_What the task requires:_ Where does the word "paralog" show up in the records? Copy every line that has it.

_Given data:_
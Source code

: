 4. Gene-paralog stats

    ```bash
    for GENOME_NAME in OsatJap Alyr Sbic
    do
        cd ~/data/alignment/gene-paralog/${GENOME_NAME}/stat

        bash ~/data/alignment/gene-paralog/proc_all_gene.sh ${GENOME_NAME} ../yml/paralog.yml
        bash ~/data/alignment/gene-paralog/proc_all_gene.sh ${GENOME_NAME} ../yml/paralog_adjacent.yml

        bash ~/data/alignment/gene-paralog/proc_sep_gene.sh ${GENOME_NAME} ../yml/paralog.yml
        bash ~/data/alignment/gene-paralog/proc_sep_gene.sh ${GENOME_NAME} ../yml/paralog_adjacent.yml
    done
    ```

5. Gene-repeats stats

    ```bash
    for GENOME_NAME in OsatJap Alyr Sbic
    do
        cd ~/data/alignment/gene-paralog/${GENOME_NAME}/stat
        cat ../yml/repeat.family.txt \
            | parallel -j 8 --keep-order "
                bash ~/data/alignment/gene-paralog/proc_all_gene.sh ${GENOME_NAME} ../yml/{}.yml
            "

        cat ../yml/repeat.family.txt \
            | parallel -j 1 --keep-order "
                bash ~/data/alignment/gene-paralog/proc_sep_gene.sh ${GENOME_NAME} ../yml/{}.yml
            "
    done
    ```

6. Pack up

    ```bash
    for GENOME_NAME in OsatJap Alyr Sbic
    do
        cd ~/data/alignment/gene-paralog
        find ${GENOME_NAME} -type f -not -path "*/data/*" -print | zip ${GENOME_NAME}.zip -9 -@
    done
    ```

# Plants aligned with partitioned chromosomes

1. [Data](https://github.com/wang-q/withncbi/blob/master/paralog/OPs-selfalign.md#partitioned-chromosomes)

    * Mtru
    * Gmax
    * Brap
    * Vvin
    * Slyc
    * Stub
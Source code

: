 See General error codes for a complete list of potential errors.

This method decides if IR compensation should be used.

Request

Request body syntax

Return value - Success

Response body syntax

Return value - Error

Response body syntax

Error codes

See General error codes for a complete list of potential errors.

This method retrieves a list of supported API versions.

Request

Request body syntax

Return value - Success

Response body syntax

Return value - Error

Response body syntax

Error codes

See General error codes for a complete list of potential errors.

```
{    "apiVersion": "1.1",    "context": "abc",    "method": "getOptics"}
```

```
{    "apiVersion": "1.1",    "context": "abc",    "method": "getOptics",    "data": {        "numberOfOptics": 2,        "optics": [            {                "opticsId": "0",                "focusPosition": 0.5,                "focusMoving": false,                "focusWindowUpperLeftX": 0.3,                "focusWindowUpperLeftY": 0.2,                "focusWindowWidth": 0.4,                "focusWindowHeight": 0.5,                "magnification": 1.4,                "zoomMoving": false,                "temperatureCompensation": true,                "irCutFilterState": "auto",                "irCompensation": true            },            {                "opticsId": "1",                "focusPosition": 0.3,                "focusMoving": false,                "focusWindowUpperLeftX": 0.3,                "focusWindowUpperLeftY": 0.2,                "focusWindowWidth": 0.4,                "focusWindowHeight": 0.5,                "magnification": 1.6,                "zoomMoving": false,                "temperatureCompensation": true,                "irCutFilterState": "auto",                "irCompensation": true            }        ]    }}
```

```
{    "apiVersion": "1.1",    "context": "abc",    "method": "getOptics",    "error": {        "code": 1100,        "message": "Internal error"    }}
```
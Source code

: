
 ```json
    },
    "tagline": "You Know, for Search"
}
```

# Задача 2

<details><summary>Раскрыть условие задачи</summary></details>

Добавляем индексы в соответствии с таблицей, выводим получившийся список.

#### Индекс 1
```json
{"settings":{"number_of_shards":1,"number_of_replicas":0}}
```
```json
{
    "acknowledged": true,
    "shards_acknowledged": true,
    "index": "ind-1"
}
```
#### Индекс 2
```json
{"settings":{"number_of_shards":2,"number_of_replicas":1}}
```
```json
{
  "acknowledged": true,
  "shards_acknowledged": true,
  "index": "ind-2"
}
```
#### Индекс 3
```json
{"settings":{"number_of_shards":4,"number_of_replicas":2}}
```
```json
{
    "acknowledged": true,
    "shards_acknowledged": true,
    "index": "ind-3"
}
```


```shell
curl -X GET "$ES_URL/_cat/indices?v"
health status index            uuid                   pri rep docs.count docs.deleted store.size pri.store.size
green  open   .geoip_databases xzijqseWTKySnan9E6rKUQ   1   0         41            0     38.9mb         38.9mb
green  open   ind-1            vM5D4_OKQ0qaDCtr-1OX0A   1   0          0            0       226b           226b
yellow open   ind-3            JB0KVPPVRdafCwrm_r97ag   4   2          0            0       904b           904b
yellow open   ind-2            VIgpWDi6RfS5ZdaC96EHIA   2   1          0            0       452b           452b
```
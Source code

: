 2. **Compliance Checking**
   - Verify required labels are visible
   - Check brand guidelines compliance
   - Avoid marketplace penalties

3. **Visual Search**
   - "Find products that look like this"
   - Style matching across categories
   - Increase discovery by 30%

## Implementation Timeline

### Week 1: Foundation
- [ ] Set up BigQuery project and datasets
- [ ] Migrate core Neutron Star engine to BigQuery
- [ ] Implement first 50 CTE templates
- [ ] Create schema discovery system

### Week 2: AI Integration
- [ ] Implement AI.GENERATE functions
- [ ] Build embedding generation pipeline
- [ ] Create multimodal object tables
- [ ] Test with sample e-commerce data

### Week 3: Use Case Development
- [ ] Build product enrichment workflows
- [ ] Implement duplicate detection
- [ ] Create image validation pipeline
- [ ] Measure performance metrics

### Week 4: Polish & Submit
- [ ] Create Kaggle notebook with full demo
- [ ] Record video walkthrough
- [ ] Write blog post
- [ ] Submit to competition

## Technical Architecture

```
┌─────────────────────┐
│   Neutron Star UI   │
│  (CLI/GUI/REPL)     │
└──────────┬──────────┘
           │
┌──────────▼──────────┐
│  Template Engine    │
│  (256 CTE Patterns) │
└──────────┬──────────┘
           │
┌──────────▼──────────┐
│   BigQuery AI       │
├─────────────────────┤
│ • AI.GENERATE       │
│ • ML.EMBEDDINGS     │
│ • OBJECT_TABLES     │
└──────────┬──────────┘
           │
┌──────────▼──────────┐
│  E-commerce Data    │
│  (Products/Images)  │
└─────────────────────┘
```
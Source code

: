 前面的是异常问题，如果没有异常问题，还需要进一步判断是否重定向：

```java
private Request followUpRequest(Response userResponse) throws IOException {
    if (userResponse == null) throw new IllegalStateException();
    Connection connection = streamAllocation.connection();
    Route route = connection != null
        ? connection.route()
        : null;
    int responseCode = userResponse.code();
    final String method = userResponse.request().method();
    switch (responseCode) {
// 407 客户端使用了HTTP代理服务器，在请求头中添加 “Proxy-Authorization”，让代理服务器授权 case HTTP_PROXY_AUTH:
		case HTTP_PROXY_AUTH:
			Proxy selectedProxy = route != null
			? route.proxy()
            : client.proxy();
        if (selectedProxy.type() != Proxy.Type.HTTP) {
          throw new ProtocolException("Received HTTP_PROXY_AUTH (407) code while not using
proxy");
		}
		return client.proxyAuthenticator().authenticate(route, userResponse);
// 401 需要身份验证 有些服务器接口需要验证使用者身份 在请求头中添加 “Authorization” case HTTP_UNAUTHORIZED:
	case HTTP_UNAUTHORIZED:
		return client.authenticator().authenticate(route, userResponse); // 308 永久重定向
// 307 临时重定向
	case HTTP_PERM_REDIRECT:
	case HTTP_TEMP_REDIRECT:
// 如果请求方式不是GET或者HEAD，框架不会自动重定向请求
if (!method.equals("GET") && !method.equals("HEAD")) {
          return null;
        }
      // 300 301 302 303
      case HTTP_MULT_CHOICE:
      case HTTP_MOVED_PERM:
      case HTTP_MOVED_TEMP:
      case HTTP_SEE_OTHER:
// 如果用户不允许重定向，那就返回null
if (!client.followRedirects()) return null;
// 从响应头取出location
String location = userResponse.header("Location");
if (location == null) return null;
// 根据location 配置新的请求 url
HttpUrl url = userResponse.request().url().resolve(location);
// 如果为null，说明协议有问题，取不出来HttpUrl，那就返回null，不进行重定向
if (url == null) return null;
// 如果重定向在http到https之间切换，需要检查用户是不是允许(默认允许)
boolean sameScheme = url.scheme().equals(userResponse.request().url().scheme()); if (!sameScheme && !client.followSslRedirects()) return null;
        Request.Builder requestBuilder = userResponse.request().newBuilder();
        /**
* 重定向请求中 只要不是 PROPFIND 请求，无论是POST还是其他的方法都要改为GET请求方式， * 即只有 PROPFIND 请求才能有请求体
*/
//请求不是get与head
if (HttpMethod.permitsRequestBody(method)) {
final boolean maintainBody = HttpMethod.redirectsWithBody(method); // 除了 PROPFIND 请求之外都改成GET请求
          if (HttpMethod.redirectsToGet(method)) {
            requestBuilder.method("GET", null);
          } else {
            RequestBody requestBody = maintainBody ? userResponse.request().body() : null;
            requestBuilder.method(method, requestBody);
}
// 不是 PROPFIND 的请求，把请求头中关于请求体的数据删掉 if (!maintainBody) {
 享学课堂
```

_Solved exercise:_
: 4. Gene-paralog stats
        cd ~/data/alignment/gene-paralog/${GENOME_NAME}/stat
        bash ~/data/alignment/gene-paralog/proc_all_gene.sh ${GENOME_NAME} ../yml/paralog.yml
        bash ~/data/alignment/gene-paralog/proc_all_gene.sh ${GENOME_NAME} ../yml/paralog_adjacent.yml
        bash ~/data/alignment/gene-paralog/proc_sep_gene.sh ${GENOME_NAME} ../yml/paralog.yml
        bash ~/data/alignment/gene-paralog/proc_sep_gene.sh ${GENOME_NAME} ../yml/paralog_adjacent.yml
        cd ~/data/alignment/gene-paralog/${GENOME_NAME}/stat
                bash ~/data/alignment/gene-paralog/proc_all_gene.sh ${GENOME_NAME} ../yml/{}.yml
                bash ~/data/alignment/gene-paralog/proc_sep_gene.sh ${GENOME_NAME} ../yml/{}.yml
        cd ~/data/alignment/gene-paralog
1. [Data](https://github.com/wang-q/withncbi/blob/master/paralog/OPs-selfalign.md#partitioned-chromosomes)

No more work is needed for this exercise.